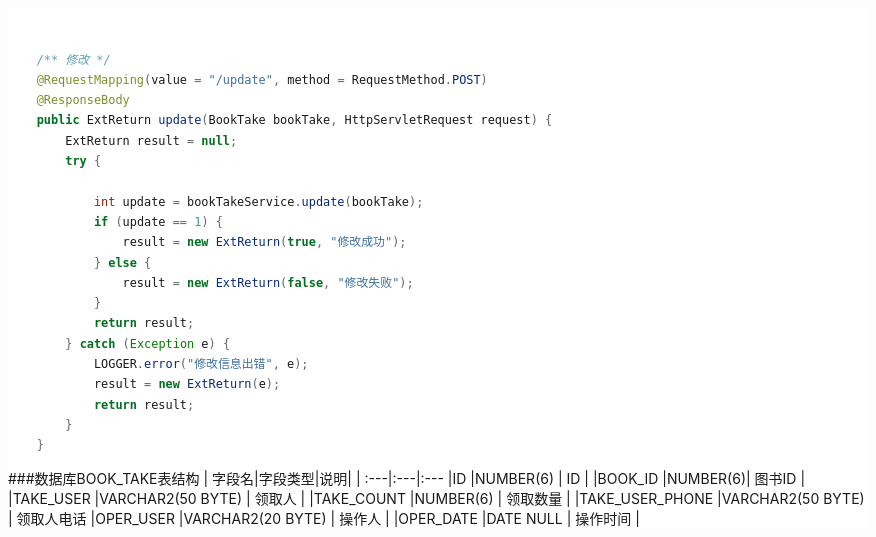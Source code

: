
 ```java


	/** 修改 */
	@RequestMapping(value = "/update", method = RequestMethod.POST)
	@ResponseBody
	public ExtReturn update(BookTake bookTake, HttpServletRequest request) {
		ExtReturn result = null;
		try {

			int update = bookTakeService.update(bookTake);
			if (update == 1) {
				result = new ExtReturn(true, "修改成功");
			} else {
				result = new ExtReturn(false, "修改失败");
			}
			return result;
		} catch (Exception e) {
			LOGGER.error("修改信息出错", e);
			result = new ExtReturn(e);
			return result;
		}
	}

```

	
###数据库BOOK_TAKE表结构
| 字段名|字段类型|说明|
| :---|:---|:---
 |ID |NUMBER(6) | ID |
 |BOOK_ID |NUMBER(6)|  图书ID |
 |TAKE_USER |VARCHAR2(50 BYTE) | 领取人 |
 |TAKE_COUNT |NUMBER(6) | 领取数量 |
 |TAKE_USER_PHONE |VARCHAR2(50 BYTE) | 领取人电话
 |OPER_USER |VARCHAR2(20 BYTE) | 操作人 |
 |OPER_DATE |DATE NULL | 操作时间 |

####################

- What is needed
Reproduce the material above in full and without alteration, but skip all pictures.

- Solution to the problem
Source code

:
 ```java


	/** 修改 */
	@RequestMapping(value = "/update", method = RequestMethod.POST)
	@ResponseBody
	public ExtReturn update(BookTake bookTake, HttpServletRequest request) {
		ExtReturn result = null;
		try {

			int update = bookTakeService.update(bookTake);
			if (update == 1) {
				result = new ExtReturn(true, "修改成功");
			} else {
				result = new ExtReturn(false, "修改失败");
			}
			return result;
		} catch (Exception e) {
			LOGGER.error("修改信息出错", e);
			result = new ExtReturn(e);
			return result;
		}
	}

```

	
###数据库BOOK_TAKE表结构
| 字段名|字段类型|说明|
| :---|:---|:---
 |ID |NUMBER(6) | ID |
 |BOOK_ID |NUMBER(6)|  图书ID |
 |TAKE_USER |VARCHAR2(50 BYTE) | 领取人 |
 |TAKE_COUNT |NUMBER(6) | 领取数量 |
 |TAKE_USER_PHONE |VARCHAR2(50 BYTE) | 领取人电话
 |OPER_USER |VARCHAR2(20 BYTE) | 操作人 |
 |OPER_DATE |DATE NULL | 操作时间 |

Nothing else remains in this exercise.